(Problem to work on): Everything in the data that follows has to be repeated verbatim.

======== Stored data

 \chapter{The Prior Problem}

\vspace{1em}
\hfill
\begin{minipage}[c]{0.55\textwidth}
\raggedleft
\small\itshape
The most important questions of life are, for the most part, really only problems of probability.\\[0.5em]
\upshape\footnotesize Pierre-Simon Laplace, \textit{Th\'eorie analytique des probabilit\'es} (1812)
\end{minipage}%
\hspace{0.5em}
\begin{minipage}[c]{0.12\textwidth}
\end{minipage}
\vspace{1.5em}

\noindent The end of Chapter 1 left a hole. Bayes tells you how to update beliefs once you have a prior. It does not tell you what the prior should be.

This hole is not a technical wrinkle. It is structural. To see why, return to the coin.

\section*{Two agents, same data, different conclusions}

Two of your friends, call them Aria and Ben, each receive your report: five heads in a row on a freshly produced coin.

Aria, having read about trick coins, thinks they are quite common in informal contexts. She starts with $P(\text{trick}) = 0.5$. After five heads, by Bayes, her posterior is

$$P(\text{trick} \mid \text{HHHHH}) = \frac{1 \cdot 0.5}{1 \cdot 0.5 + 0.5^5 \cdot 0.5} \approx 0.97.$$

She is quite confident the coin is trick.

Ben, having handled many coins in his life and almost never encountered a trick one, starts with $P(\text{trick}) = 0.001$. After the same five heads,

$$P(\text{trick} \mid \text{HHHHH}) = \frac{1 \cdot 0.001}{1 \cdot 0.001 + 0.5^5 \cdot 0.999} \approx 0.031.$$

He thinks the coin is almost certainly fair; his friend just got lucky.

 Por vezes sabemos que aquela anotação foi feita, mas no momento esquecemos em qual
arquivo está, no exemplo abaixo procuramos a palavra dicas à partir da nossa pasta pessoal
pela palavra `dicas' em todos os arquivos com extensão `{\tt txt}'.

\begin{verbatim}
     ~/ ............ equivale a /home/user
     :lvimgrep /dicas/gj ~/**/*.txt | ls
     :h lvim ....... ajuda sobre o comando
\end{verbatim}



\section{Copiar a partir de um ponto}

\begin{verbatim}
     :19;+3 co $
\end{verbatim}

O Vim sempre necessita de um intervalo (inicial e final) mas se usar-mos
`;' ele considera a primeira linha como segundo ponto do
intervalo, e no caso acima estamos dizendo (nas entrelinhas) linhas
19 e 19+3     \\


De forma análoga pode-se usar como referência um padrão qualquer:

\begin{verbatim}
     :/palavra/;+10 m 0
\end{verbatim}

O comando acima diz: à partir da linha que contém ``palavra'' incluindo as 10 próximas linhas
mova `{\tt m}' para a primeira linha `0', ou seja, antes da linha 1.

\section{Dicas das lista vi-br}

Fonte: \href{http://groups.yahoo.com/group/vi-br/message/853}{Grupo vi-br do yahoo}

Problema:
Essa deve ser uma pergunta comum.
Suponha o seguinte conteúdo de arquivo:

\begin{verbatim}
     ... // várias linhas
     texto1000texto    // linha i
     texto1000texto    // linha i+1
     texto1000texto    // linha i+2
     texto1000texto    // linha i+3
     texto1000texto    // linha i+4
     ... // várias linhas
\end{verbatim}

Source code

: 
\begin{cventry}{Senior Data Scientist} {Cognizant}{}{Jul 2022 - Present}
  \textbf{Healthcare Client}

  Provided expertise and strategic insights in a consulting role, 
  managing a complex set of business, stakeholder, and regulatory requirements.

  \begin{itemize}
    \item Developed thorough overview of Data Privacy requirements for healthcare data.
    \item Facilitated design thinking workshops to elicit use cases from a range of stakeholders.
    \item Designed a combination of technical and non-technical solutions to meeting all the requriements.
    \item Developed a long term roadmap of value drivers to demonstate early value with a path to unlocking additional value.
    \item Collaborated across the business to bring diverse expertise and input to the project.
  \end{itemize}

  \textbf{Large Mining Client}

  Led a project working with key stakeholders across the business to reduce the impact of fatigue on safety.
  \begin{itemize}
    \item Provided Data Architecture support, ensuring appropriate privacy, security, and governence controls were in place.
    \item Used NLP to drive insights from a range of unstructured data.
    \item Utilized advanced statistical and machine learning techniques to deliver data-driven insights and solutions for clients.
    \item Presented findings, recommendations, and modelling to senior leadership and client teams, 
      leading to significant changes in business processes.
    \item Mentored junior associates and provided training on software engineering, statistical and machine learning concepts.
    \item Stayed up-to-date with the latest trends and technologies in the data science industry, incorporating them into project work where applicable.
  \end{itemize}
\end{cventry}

================

(Response to the task):
 \chapter{The Prior Problem}

\vspace{1em}
\hfill
\begin{minipage}[c]{0.55\textwidth}
\raggedleft
\small\itshape
The most important questions of life are, for the most part, really only problems of probability.\\[0.5em]
\upshape\footnotesize Pierre-Simon Laplace, \textit{Th\'eorie analytique des probabilit\'es} (1812)
\end{minipage}%
\hspace{0.5em}
\begin{minipage}[c]{0.12\textwidth}
\end{minipage}
\vspace{1.5em}

\noindent The end of Chapter 1 left a hole. Bayes tells you how to update beliefs once you have a prior. It does not tell you what the prior should be.

This hole is not a technical wrinkle. It is structural. To see why, return to the coin.

\section*{Two agents, same data, different conclusions}

Two of your friends, call them Aria and Ben, each receive your report: five heads in a row on a freshly produced coin.

Aria, having read about trick coins, thinks they are quite common in informal contexts. She starts with $P(\text{trick}) = 0.5$. After five heads, by Bayes, her posterior is

$$P(\text{trick} \mid \text{HHHHH}) = \frac{1 \cdot 0.5}{1 \cdot 0.5 + 0.5^5 \cdot 0.5} \approx 0.97.$$

She is quite confident the coin is trick.

Ben, having handled many coins in his life and almost never encountered a trick one, starts with $P(\text{trick}) = 0.001$. After the same five heads,

$$P(\text{trick} \mid \text{HHHHH}) = \frac{1 \cdot 0.001}{1 \cdot 0.001 + 0.5^5 \cdot 0.999} \approx 0.031.$$

He thinks the coin is almost certainly fair; his friend just got lucky.

 Por vezes sabemos que aquela anotação foi feita, mas no momento esquecemos em qual
arquivo está, no exemplo abaixo procuramos a palavra dicas à partir da nossa pasta pessoal
pela palavra `dicas' em todos os arquivos com extensão `{\tt txt}'.

\begin{verbatim}
     ~/ ............ equivale a /home/user
     :lvimgrep /dicas/gj ~/**/*.txt | ls
     :h lvim ....... ajuda sobre o comando
\end{verbatim}



\section{Copiar a partir de um ponto}

\begin{verbatim}
     :19;+3 co $
\end{verbatim}

O Vim sempre necessita de um intervalo (inicial e final) mas se usar-mos
`;' ele considera a primeira linha como segundo ponto do
intervalo, e no caso acima estamos dizendo (nas entrelinhas) linhas
19 e 19+3     \\


De forma análoga pode-se usar como referência um padrão qualquer:

\begin{verbatim}
     :/palavra/;+10 m 0
\end{verbatim}

O comando acima diz: à partir da linha que contém ``palavra'' incluindo as 10 próximas linhas
mova `{\tt m}' para a primeira linha `0', ou seja, antes da linha 1.

\section{Dicas das lista vi-br}

Fonte: \href{http://groups.yahoo.com/group/vi-br/message/853}{Grupo vi-br do yahoo}

Problema:
Essa deve ser uma pergunta comum.
Suponha o seguinte conteúdo de arquivo:

\begin{verbatim}
     ... // várias linhas
     texto1000texto    // linha i
     texto1000texto    // linha i+1
     texto1000texto    // linha i+2
     texto1000texto    // linha i+3
     texto1000texto    // linha i+4
     ... // várias linhas
\end{verbatim}

Source code

: 
\begin{cventry}{Senior Data Scientist} {Cognizant}{}{Jul 2022 - Present}
  \textbf{Healthcare Client}

  Provided expertise and strategic insights in a consulting role, 
  managing a complex set of business, stakeholder, and regulatory requirements.

  \begin{itemize}
    \item Developed thorough overview of Data Privacy requirements for healthcare data.
    \item Facilitated design thinking workshops to elicit use cases from a range of stakeholders.
    \item Designed a combination of technical and non-technical solutions to meeting all the requriements.
    \item Developed a long term roadmap of value drivers to demonstate early value with a path to unlocking additional value.
    \item Collaborated across the business to bring diverse expertise and input to the project.
  \end{itemize}

  \textbf{Large Mining Client}

  Led a project working with key stakeholders across the business to reduce the impact of fatigue on safety.
  \begin{itemize}
    \item Provided Data Architecture support, ensuring appropriate privacy, security, and governence controls were in place.
    \item Used NLP to drive insights from a range of unstructured data.
    \item Utilized advanced statistical and machine learning techniques to deliver data-driven insights and solutions for clients.
    \item Presented findings, recommendations, and modelling to senior leadership and client teams, 
      leading to significant changes in business processes.
    \item Mentored junior associates and provided training on software engineering, statistical and machine learning concepts.
    \item Stayed up-to-date with the latest trends and technologies in the data science industry, incorporating them into project work where applicable.
  \end{itemize}
\end{cventry}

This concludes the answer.